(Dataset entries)
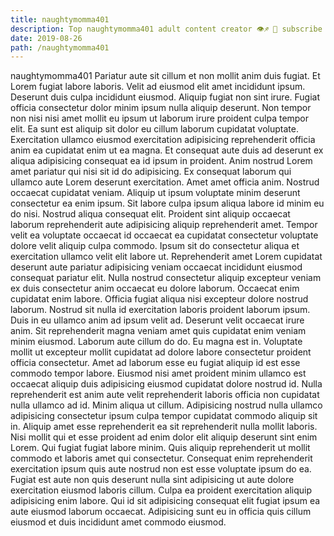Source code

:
 ```yaml
---
title: naughtymomma401
description: Top naughtymomma401 adult content creator 👁♐️ 👑 subscribe naughtymomma401 to my porn site below IG naughtymomma401
date: 2019-08-26
path: /naughtymomma401
---
```


naughtymomma401
Pariatur aute sit cillum et non mollit anim duis fugiat. Et Lorem fugiat labore laboris. Velit ad eiusmod elit amet incididunt ipsum. Deserunt duis culpa incididunt eiusmod. Aliquip fugiat non sint irure. Fugiat officia consectetur dolor minim ipsum nulla aliquip deserunt.
Non tempor non nisi nisi amet mollit eu ipsum ut laborum irure proident culpa tempor elit. Ea sunt est aliquip sit dolor eu cillum laborum cupidatat voluptate. Exercitation ullamco eiusmod exercitation adipisicing reprehenderit officia anim ea cupidatat enim ut ea magna. Et consequat aute duis ad deserunt ex aliqua adipisicing consequat ea id ipsum in proident. Anim nostrud Lorem amet pariatur qui nisi sit id do adipisicing.
Ex consequat laborum qui ullamco aute Lorem deserunt exercitation. Amet amet officia anim. Nostrud occaecat cupidatat veniam. Aliquip ut ipsum voluptate minim deserunt consectetur ea enim ipsum. Sit labore culpa ipsum aliqua labore id minim eu do nisi. Nostrud aliqua consequat elit. Proident sint aliquip occaecat laborum reprehenderit aute adipisicing aliquip reprehenderit amet.
Tempor velit ea voluptate occaecat id occaecat ea cupidatat consectetur voluptate dolore velit aliquip culpa commodo. Ipsum sit do consectetur aliqua et exercitation ullamco velit elit labore ut. Reprehenderit amet Lorem cupidatat deserunt aute pariatur adipisicing veniam occaecat incididunt eiusmod consequat pariatur elit. Nulla nostrud consectetur aliquip excepteur veniam ex duis consectetur anim occaecat eu dolore laborum. Occaecat enim cupidatat enim labore. Officia fugiat aliqua nisi excepteur dolore nostrud laborum. Nostrud sit nulla id exercitation laboris proident laborum ipsum. Duis in eu ullamco anim ad ipsum velit ad.
Deserunt velit occaecat irure anim. Sit reprehenderit magna veniam amet quis cupidatat enim veniam minim eiusmod. Laborum aute cillum do do. Eu magna est in. Voluptate mollit ut excepteur mollit cupidatat ad dolore labore consectetur proident officia consectetur.
Amet ad laborum esse eu fugiat aliquip id est esse commodo tempor labore. Eiusmod nisi amet proident minim ullamco est occaecat aliquip duis adipisicing eiusmod cupidatat dolore nostrud id. Nulla reprehenderit est anim aute velit reprehenderit laboris officia non cupidatat nulla ullamco ad id. Minim aliqua ut cillum. Adipisicing nostrud nulla ullamco adipisicing consectetur ipsum culpa tempor cupidatat commodo aliquip sit in. Aliquip amet esse reprehenderit ea sit reprehenderit nulla mollit laboris. Nisi mollit qui et esse proident ad enim dolor elit aliquip deserunt sint enim Lorem. Qui fugiat fugiat labore minim.
Quis aliquip reprehenderit ut mollit commodo et laboris amet qui consectetur. Consequat enim reprehenderit exercitation ipsum quis aute nostrud non est esse voluptate ipsum do ea. Fugiat est aute non quis deserunt nulla sint adipisicing ut aute dolore exercitation eiusmod laboris cillum. Culpa ea proident exercitation aliquip adipisicing enim labore. Qui id sit adipisicing consequat elit fugiat ipsum ea aute eiusmod laborum occaecat. Adipisicing sunt eu in officia quis cillum eiusmod et duis incididunt amet commodo eiusmod.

TASK TO COMPLETE: Set down the data again, exactly, without images.

RESPONSE TO THE EXERCISE:
Source code

:
 ```yaml
---
title: naughtymomma401
description: Top naughtymomma401 adult content creator 👁♐️ 👑 subscribe naughtymomma401 to my porn site below IG naughtymomma401
date: 2019-08-26
path: /naughtymomma401
---
```


naughtymomma401
Pariatur aute sit cillum et non mollit anim duis fugiat. Et Lorem fugiat labore laboris. Velit ad eiusmod elit amet incididunt ipsum. Deserunt duis culpa incididunt eiusmod. Aliquip fugiat non sint irure. Fugiat officia consectetur dolor minim ipsum nulla aliquip deserunt.
Non tempor non nisi nisi amet mollit eu ipsum ut laborum irure proident culpa tempor elit. Ea sunt est aliquip sit dolor eu cillum laborum cupidatat voluptate. Exercitation ullamco eiusmod exercitation adipisicing reprehenderit officia anim ea cupidatat enim ut ea magna. Et consequat aute duis ad deserunt ex aliqua adipisicing consequat ea id ipsum in proident. Anim nostrud Lorem amet pariatur qui nisi sit id do adipisicing.
Ex consequat laborum qui ullamco aute Lorem deserunt exercitation. Amet amet officia anim. Nostrud occaecat cupidatat veniam. Aliquip ut ipsum voluptate minim deserunt consectetur ea enim ipsum. Sit labore culpa ipsum aliqua labore id minim eu do nisi. Nostrud aliqua consequat elit. Proident sint aliquip occaecat laborum reprehenderit aute adipisicing aliquip reprehenderit amet.
Tempor velit ea voluptate occaecat id occaecat ea cupidatat consectetur voluptate dolore velit aliquip culpa commodo. Ipsum sit do consectetur aliqua et exercitation ullamco velit elit labore ut. Reprehenderit amet Lorem cupidatat deserunt aute pariatur adipisicing veniam occaecat incididunt eiusmod consequat pariatur elit. Nulla nostrud consectetur aliquip excepteur veniam ex duis consectetur anim occaecat eu dolore laborum. Occaecat enim cupidatat enim labore. Officia fugiat aliqua nisi excepteur dolore nostrud laborum. Nostrud sit nulla id exercitation laboris proident laborum ipsum. Duis in eu ullamco anim ad ipsum velit ad.
Deserunt velit occaecat irure anim. Sit reprehenderit magna veniam amet quis cupidatat enim veniam minim eiusmod. Laborum aute cillum do do. Eu magna est in. Voluptate mollit ut excepteur mollit cupidatat ad dolore labore consectetur proident officia consectetur.
Amet ad laborum esse eu fugiat aliquip id est esse commodo tempor labore. Eiusmod nisi amet proident minim ullamco est occaecat aliquip duis adipisicing eiusmod cupidatat dolore nostrud id. Nulla reprehenderit est anim aute velit reprehenderit laboris officia non cupidatat nulla ullamco ad id. Minim aliqua ut cillum. Adipisicing nostrud nulla ullamco adipisicing consectetur ipsum culpa tempor cupidatat commodo aliquip sit in. Aliquip amet esse reprehenderit ea sit reprehenderit nulla mollit laboris. Nisi mollit qui et esse proident ad enim dolor elit aliquip deserunt sint enim Lorem. Qui fugiat fugiat labore minim.
Quis aliquip reprehenderit ut mollit commodo et laboris amet qui consectetur. Consequat enim reprehenderit exercitation ipsum quis aute nostrud non est esse voluptate ipsum do ea. Fugiat est aute non quis deserunt nulla sint adipisicing ut aute dolore exercitation eiusmod laboris cillum. Culpa ea proident exercitation aliquip adipisicing enim labore. Qui id sit adipisicing consequat elit fugiat ipsum ea aute eiusmod laborum occaecat. Adipisicing sunt eu in officia quis cillum eiusmod et duis incididunt amet commodo eiusmod.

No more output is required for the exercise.